9.5 SUBJECT TO CLAUSE 9.1, ELAN IS GRANTING THE ELAN LICENCE HEREUNDER ON AN “AS IS” BASIS WITHOUT REPRESENTATION OR WARRANTY WHETHER EXPRESS OR IMPLIED (FROM ELAN OR ANY OF ITS AFFILIATES), INCLUDING WARRANTIES OF MERCHANTABILITY OR FITNESS FOR A PARTICULAR PURPOSE, OR INFRINGEMENT OF THIRD PARTY RIGHTS, AND ALL SUCH WARRANTIES ARE EXPRESSLY DISCLAIMED.

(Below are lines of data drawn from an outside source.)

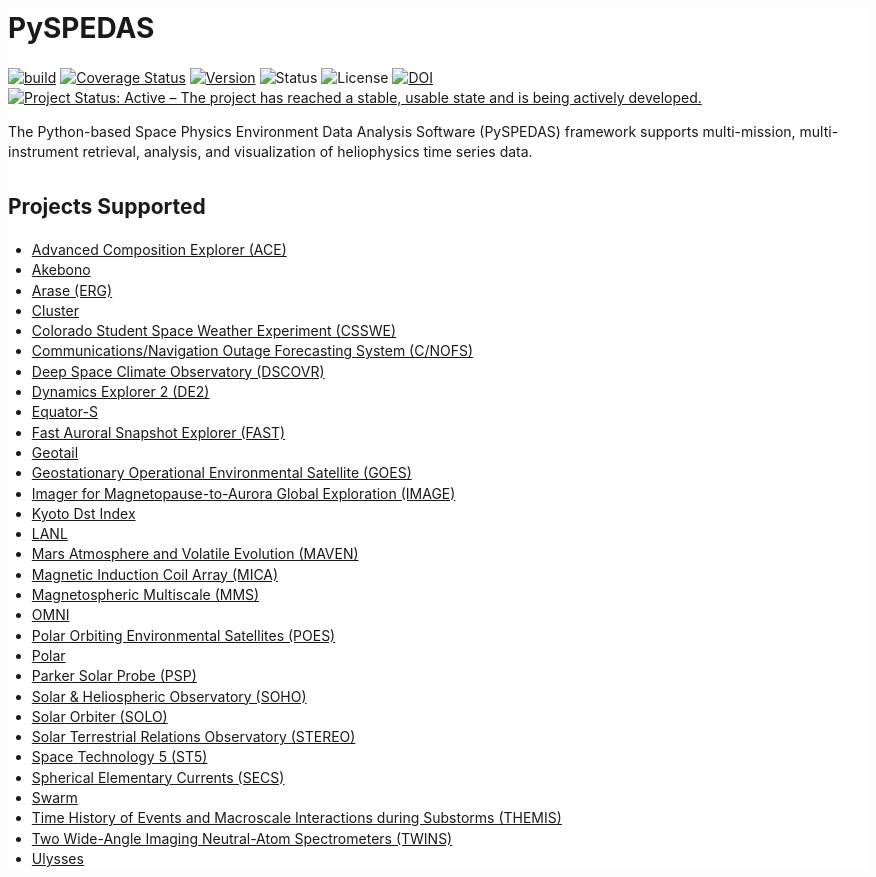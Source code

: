 
# PySPEDAS
[![build](https://github.com/spedas/pyspedas/workflows/build/badge.svg)](https://github.com/spedas/pyspedas/actions)
[![Coverage Status](https://coveralls.io/repos/github/spedas/pyspedas/badge.svg)](https://coveralls.io/github/spedas/pyspedas)
[![Version](https://img.shields.io/pypi/v/pyspedas.svg)](https://pypi.org/project/pyspedas/)
![Status](https://img.shields.io/pypi/status/pyspedas.svg)
![License](https://img.shields.io/pypi/l/pyspedas.svg)
[![DOI](https://zenodo.org/badge/DOI/10.5281/zenodo.14862210.svg)](https://doi.org/10.5281/zenodo.14862210)
[![Project Status: Active – The project has reached a stable, usable state and is being actively developed.](https://www.repostatus.org/badges/latest/active.svg)](https://www.repostatus.org/#active)

The Python-based Space Physics Environment Data Analysis Software (PySPEDAS) framework supports multi-mission, multi-instrument retrieval, analysis, and visualization of heliophysics time series data.


## Projects Supported
- [Advanced Composition Explorer (ACE)](https://pyspedas.readthedocs.io/en/latest/ace.html)
- [Akebono](https://pyspedas.readthedocs.io/en/latest/akebono.html)
- [Arase (ERG)](https://pyspedas.readthedocs.io/en/latest/erg.html)
- [Cluster](https://pyspedas.readthedocs.io/en/latest/cluster.html)
- [Colorado Student Space Weather Experiment (CSSWE)](https://pyspedas.readthedocs.io/en/latest/csswe.html)
- [Communications/Navigation Outage Forecasting System (C/NOFS)](https://pyspedas.readthedocs.io/en/latest/cnofs.html)
- [Deep Space Climate Observatory (DSCOVR)](https://pyspedas.readthedocs.io/en/latest/dscovr.html)
- [Dynamics Explorer 2 (DE2)](https://pyspedas.readthedocs.io/en/latest/de2.html)
- [Equator-S](https://pyspedas.readthedocs.io/en/latest/equator-s.html)
- [Fast Auroral Snapshot Explorer (FAST)](https://pyspedas.readthedocs.io/en/latest/fast.html)
- [Geotail](https://pyspedas.readthedocs.io/en/latest/geotail.html)
- [Geostationary Operational Environmental Satellite (GOES)](https://pyspedas.readthedocs.io/en/latest/goes.html)
- [Imager for Magnetopause-to-Aurora Global Exploration (IMAGE)](https://pyspedas.readthedocs.io/en/latest/image.html)
- [Kyoto Dst Index](https://pyspedas.readthedocs.io/en/latest/kyoto.html)
- [LANL](https://pyspedas.readthedocs.io/en/latest/lanl.html)
- [Mars Atmosphere and Volatile Evolution (MAVEN)](https://pyspedas.readthedocs.io/en/latest/maven.html)
- [Magnetic Induction Coil Array (MICA)](https://pyspedas.readthedocs.io/en/latest/mica.html)
- [Magnetospheric Multiscale (MMS)](https://pyspedas.readthedocs.io/en/latest/mms.html)
- [OMNI](https://pyspedas.readthedocs.io/en/latest/omni.html)
- [Polar Orbiting Environmental Satellites (POES)](https://pyspedas.readthedocs.io/en/latest/poes.html)
- [Polar](https://pyspedas.readthedocs.io/en/latest/polar.html)
- [Parker Solar Probe (PSP)](https://pyspedas.readthedocs.io/en/latest/psp.html)
- [Solar & Heliospheric Observatory (SOHO)](https://pyspedas.readthedocs.io/en/latest/soho.html)
- [Solar Orbiter (SOLO)](https://pyspedas.readthedocs.io/en/latest/solo.html)
- [Solar Terrestrial Relations Observatory (STEREO)](https://pyspedas.readthedocs.io/en/latest/stereo.html)
- [Space Technology 5 (ST5)](https://pyspedas.readthedocs.io/en/latest/st5.html)
- [Spherical Elementary Currents (SECS)](https://github.com/spedas/pyspedas/blob/master/pyspedas/secs/README.md)
- [Swarm](https://github.com/spedas/pyspedas/blob/master/pyspedas/swarm/README.md)
- [Time History of Events and Macroscale Interactions during Substorms (THEMIS)](https://pyspedas.readthedocs.io/en/latest/themis.html)
- [Two Wide-Angle Imaging Neutral-Atom Spectrometers (TWINS)](https://pyspedas.readthedocs.io/en/latest/twins.html)
- [Ulysses](https://pyspedas.readthedocs.io/en/latest/ulysses.html)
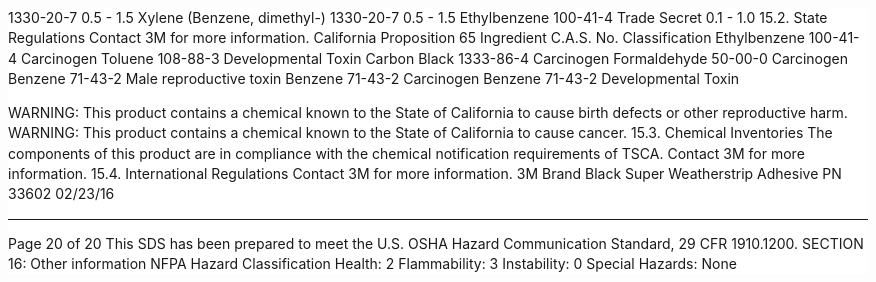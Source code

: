 1330-20-7
 0.5 -  1.5
Xylene (Benzene, dimethyl-)
1330-20-7
 0.5 -  1.5
Ethylbenzene
100-41-4
Trade Secret  0.1 -  1.0
15.2. State Regulations
Contact 3M for more information.
California Proposition 65
Ingredient
C.A.S. No.
Classification
Ethylbenzene
100-41-4
Carcinogen
Toluene
108-88-3
Developmental Toxin
Carbon Black
1333-86-4
Carcinogen
Formaldehyde
50-00-0
Carcinogen
Benzene
71-43-2
Male reproductive toxin
Benzene
71-43-2
Carcinogen
Benzene
71-43-2
Developmental Toxin
 
WARNING: This product contains a chemical known to the State of California to cause birth defects or other reproductive 
harm.
WARNING: This product contains a chemical known to the State of California to cause cancer.
15.3. Chemical Inventories
The components of this product are in compliance with the chemical notification requirements of TSCA.
Contact 3M for more information.
15.4. International Regulations
Contact 3M for more information.
3M Brand Black Super Weatherstrip Adhesive PN 33602    02/23/16
__________________________________________________________________________________________
 
 Page  20  of    20
This SDS has been prepared to meet the U.S. OSHA Hazard Communication Standard, 29 CFR 1910.1200.
SECTION 16: Other information
NFPA Hazard Classification
Health:  2  Flammability:  3  Instability:  0  Special Hazards:  None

9.6 NOTWITHSTANDING ANYTHING TO THE CONTRARY IN THIS AGREEMENT, ELAN (AND ITS AFFILIATES) AND IMCOR SHALL NOT BE LIABLE TO THE OTHER BY REASON OF ANY REPRESENTATION OR WARRANTY, CONDITION OR OTHER TERM OR ANY DUTY OF COMMON LAW, OR UNDER THE EXPRESS TERMS OF THIS AGREEMENT, FOR ANY CONSEQUENTIAL, SPECIAL OR INCIDENTAL OR PUNITIVE LOSS OR DAMAGE (WHETHER FOR LOSS OF CURRENT OR FUTURE PROFITS, LOSS OF ENTERPRISE VALUE OR OTHERWISE) AND WHETHER OCCASIONED BY THE NEGLIGENCE OF THE RESPECTIVE PARTIES, THEIR EMPLOYEES OR AGENTS OR OTHERWISE.

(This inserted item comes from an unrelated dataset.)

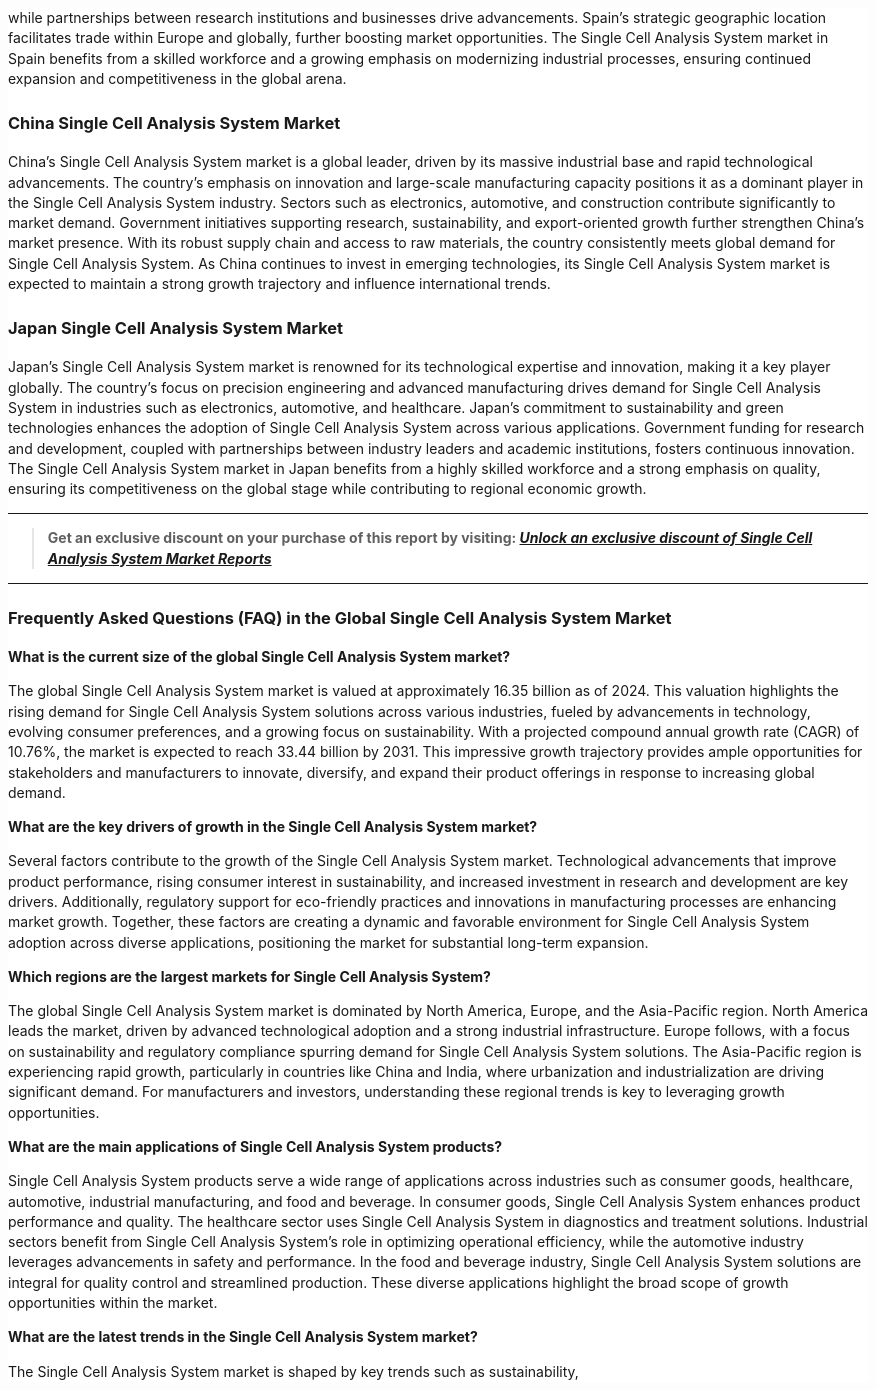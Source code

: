while partnerships between research institutions and businesses drive advancements. Spain&rsquo;s strategic geographic location facilitates trade within Europe and globally, further boosting market opportunities. The Single Cell Analysis System market in Spain benefits from a skilled workforce and a growing emphasis on modernizing industrial processes, ensuring continued expansion and competitiveness in the global arena.</p><h3>China Single Cell Analysis System Market</h3><p>China&rsquo;s Single Cell Analysis System market is a global leader, driven by its massive industrial base and rapid technological advancements. The country&rsquo;s emphasis on innovation and large-scale manufacturing capacity positions it as a dominant player in the Single Cell Analysis System industry. Sectors such as electronics, automotive, and construction contribute significantly to market demand. Government initiatives supporting research, sustainability, and export-oriented growth further strengthen China&rsquo;s market presence. With its robust supply chain and access to raw materials, the country consistently meets global demand for Single Cell Analysis System. As China continues to invest in emerging technologies, its Single Cell Analysis System market is expected to maintain a strong growth trajectory and influence international trends.</p><h3>Japan Single Cell Analysis System Market</h3><p>Japan&rsquo;s Single Cell Analysis System market is renowned for its technological expertise and innovation, making it a key player globally. The country&rsquo;s focus on precision engineering and advanced manufacturing drives demand for Single Cell Analysis System in industries such as electronics, automotive, and healthcare. Japan&rsquo;s commitment to sustainability and green technologies enhances the adoption of Single Cell Analysis System across various applications. Government funding for research and development, coupled with partnerships between industry leaders and academic institutions, fosters continuous innovation. The Single Cell Analysis System market in Japan benefits from a highly skilled workforce and a strong emphasis on quality, ensuring its competitiveness on the global stage while contributing to regional economic growth.</p><hr /><blockquote><p><strong>Get an exclusive discount on your purchase of this report by visiting: <em><a href="://marketresearchpulse.com/ask-for-discount/80127?utm_source=Github&amp;utm_medium=0116">Unlock an exclusive discount of Single Cell Analysis System Market Reports</a></em>&nbsp;</strong></p></blockquote><hr /><h3>Frequently Asked Questions (FAQ) in the Global Single Cell Analysis System Market</h3><p><strong>What is the current size of the global Single Cell Analysis System market?</strong></p><p>The global Single Cell Analysis System market is valued at approximately 16.35 billion as of 2024. This valuation highlights the rising demand for Single Cell Analysis System solutions across various industries, fueled by advancements in technology, evolving consumer preferences, and a growing focus on sustainability. With a projected compound annual growth rate (CAGR) of 10.76%, the market is expected to reach 33.44 billion by 2031. This impressive growth trajectory provides ample opportunities for stakeholders and manufacturers to innovate, diversify, and expand their product offerings in response to increasing global demand.</p><p><strong>What are the key drivers of growth in the Single Cell Analysis System market?</strong></p><p>Several factors contribute to the growth of the Single Cell Analysis System market. Technological advancements that improve product performance, rising consumer interest in sustainability, and increased investment in research and development are key drivers. Additionally, regulatory support for eco-friendly practices and innovations in manufacturing processes are enhancing market growth. Together, these factors are creating a dynamic and favorable environment for Single Cell Analysis System adoption across diverse applications, positioning the market for substantial long-term expansion.</p><p><strong>Which regions are the largest markets for Single Cell Analysis System?</strong></p><p>The global Single Cell Analysis System market is dominated by North America, Europe, and the Asia-Pacific region. North America leads the market, driven by advanced technological adoption and a strong industrial infrastructure. Europe follows, with a focus on sustainability and regulatory compliance spurring demand for Single Cell Analysis System solutions. The Asia-Pacific region is experiencing rapid growth, particularly in countries like China and India, where urbanization and industrialization are driving significant demand. For manufacturers and investors, understanding these regional trends is key to leveraging growth opportunities.</p><p><strong>What are the main applications of Single Cell Analysis System products?</strong></p><p>Single Cell Analysis System products serve a wide range of applications across industries such as consumer goods, healthcare, automotive, industrial manufacturing, and food and beverage. In consumer goods, Single Cell Analysis System enhances product performance and quality. The healthcare sector uses Single Cell Analysis System in diagnostics and treatment solutions. Industrial sectors benefit from Single Cell Analysis System&rsquo;s role in optimizing operational efficiency, while the automotive industry leverages advancements in safety and performance. In the food and beverage industry, Single Cell Analysis System solutions are integral for quality control and streamlined production. These diverse applications highlight the broad scope of growth opportunities within the market.</p><p><strong>What are the latest trends in the Single Cell Analysis System market?</strong></p><p>The Single Cell Analysis System market is shaped by key trends such as sustainability,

10.1 This Agreement shall expire on the execution of the WIN License Agreement.
10.2 In the event that the WIN License Agreement is not executed then, this Agreement shall be deemed to have come into force on the Effective Date and, subject to the rights of termination outlined in this Clause 10 and the provisions of applicable laws, will expire on a country by country basis:-
10.2.1 on the 15th anniversary of the date of the launch of the Product(s) in the country concerned; or
10.2.2 in any country upon the expiration of the life of the last to expire patent included in the Elan Patents in that country;
whichever date is later to occur (the “Term”).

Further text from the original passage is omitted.